Literally what I said. If the replacement model isn't faithful then you can't trust the details of the graphs. Basically stuff like “increasing feature f at layer 7 by Δ will raise feature g at layer 9 by exactly 0.12 in activation”
>"We found planned word features in about half of the poems we investigated, which may be due to our CLT not capturing features for the planned words, or it may be the case that the model does not always engage in planning"
>"Our results are only claims about specific examples. We don't make claims about mechanisms more broadly. For example, when we discuss planning in poems, we show a few specific examples in which planning appears to occur. It seems likely that the phenomenon is more widespread, but it's not our intent to make that claim."

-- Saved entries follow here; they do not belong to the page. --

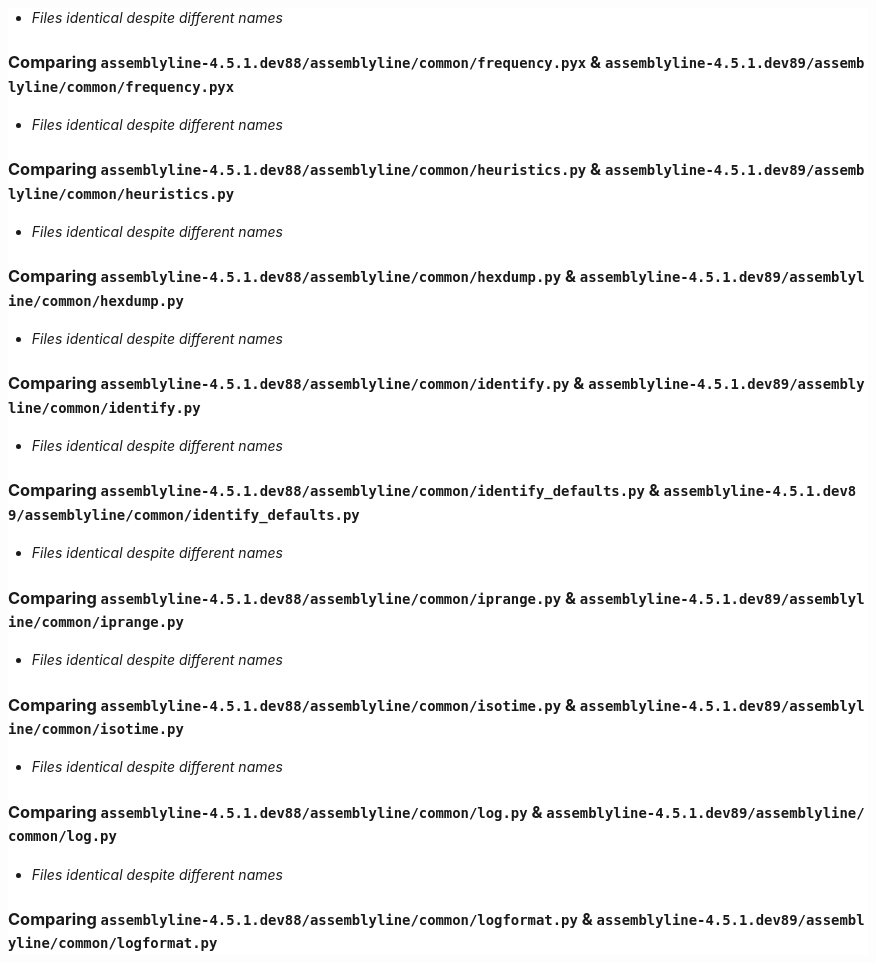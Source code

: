  * *Files identical despite different names*

### Comparing `assemblyline-4.5.1.dev88/assemblyline/common/frequency.pyx` & `assemblyline-4.5.1.dev89/assemblyline/common/frequency.pyx`

 * *Files identical despite different names*

### Comparing `assemblyline-4.5.1.dev88/assemblyline/common/heuristics.py` & `assemblyline-4.5.1.dev89/assemblyline/common/heuristics.py`

 * *Files identical despite different names*

### Comparing `assemblyline-4.5.1.dev88/assemblyline/common/hexdump.py` & `assemblyline-4.5.1.dev89/assemblyline/common/hexdump.py`

 * *Files identical despite different names*

### Comparing `assemblyline-4.5.1.dev88/assemblyline/common/identify.py` & `assemblyline-4.5.1.dev89/assemblyline/common/identify.py`

 * *Files identical despite different names*

### Comparing `assemblyline-4.5.1.dev88/assemblyline/common/identify_defaults.py` & `assemblyline-4.5.1.dev89/assemblyline/common/identify_defaults.py`

 * *Files identical despite different names*

### Comparing `assemblyline-4.5.1.dev88/assemblyline/common/iprange.py` & `assemblyline-4.5.1.dev89/assemblyline/common/iprange.py`

 * *Files identical despite different names*

### Comparing `assemblyline-4.5.1.dev88/assemblyline/common/isotime.py` & `assemblyline-4.5.1.dev89/assemblyline/common/isotime.py`

 * *Files identical despite different names*

### Comparing `assemblyline-4.5.1.dev88/assemblyline/common/log.py` & `assemblyline-4.5.1.dev89/assemblyline/common/log.py`

 * *Files identical despite different names*

### Comparing `assemblyline-4.5.1.dev88/assemblyline/common/logformat.py` & `assemblyline-4.5.1.dev89/assemblyline/common/logformat.py`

The moment there were examples of the phenomena through interventions was the moment they remained valid regardless of how faithful the replacement model was.
The worst case scenario here (and it's ironic here because this scenario would mean the model is faithful) is that Claude does not always plan its rhymes, not that it never plans them. The model not being faithful actually means the replacement was simply not robust enough to capture all the ways Claude plans rhymes. Guess what? Neither option invalidates the examples.
Regards of how faithful the replacement model is, Anthropic have demonstrated Claude has the ability to plan its rhymes ahead of time and engages in this planning at least sometimes. This is started quite plainly too. What's so hard to understand ?
>"We only explain a fraction of the model's computation. The remaining “dark matter” manifests as error nodes in our attribution graphs, which (unlike features) have no interpretable function, and whose inputs we cannot easily trace. (...) Error nodes are especially a problem for complicated prompts (...) This paper has focused on prompts that are simple enough to avoid these issues. However, even the graphs we have highlighted contain significant contributions from error nodes."
Ok and ? Model computations are extremely complex, who knew ? This does not invalidate what they do manage to show.